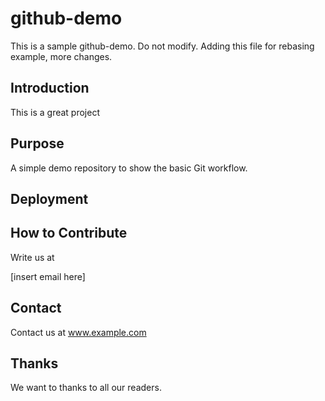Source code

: # github-demo

This is a sample github-demo. Do not modify.
Adding this file for rebasing example, more changes.

## Introduction

This is a great project

## Purpose

A simple demo repository to show the basic Git workflow.

## Deployment 

## How to Contribute
Write us at 

[insert email here]

## Contact

Contact us at www.example.com

## Thanks

We want to thanks to all our readers.
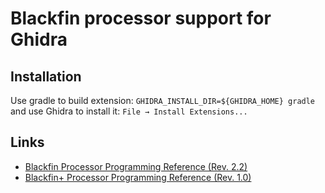 # Blackfin processor support for Ghidra


## Installation
Use gradle to build extension: `GHIDRA_INSTALL_DIR=${GHIDRA_HOME} gradle` and use Ghidra to install it: `File → Install Extensions...`

## Links
* [Blackfin Processor Programming Reference (Rev. 2.2)](https://www.analog.com/media/en/dsp-documentation/processor-manuals/Blackfin_pgr_rev2.2.pdf)
* [Blackfin+ Processor Programming Reference (Rev. 1.0)](https://www.analog.com/media/en/dsp-documentation/processor-manuals/ADSP-BF70x_Blackfin_Programming_Reference.pdf)

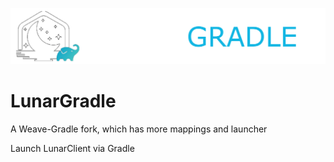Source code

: ![LunarGradle ICON](.github/images/LunarGradle.png)

# LunarGradle

A Weave-Gradle fork, which has more mappings and launcher

Launch LunarClient via Gradle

# Activity:
Could you state how many lines of the data include the word "github"? Only the number is needed.

# Task solution:
3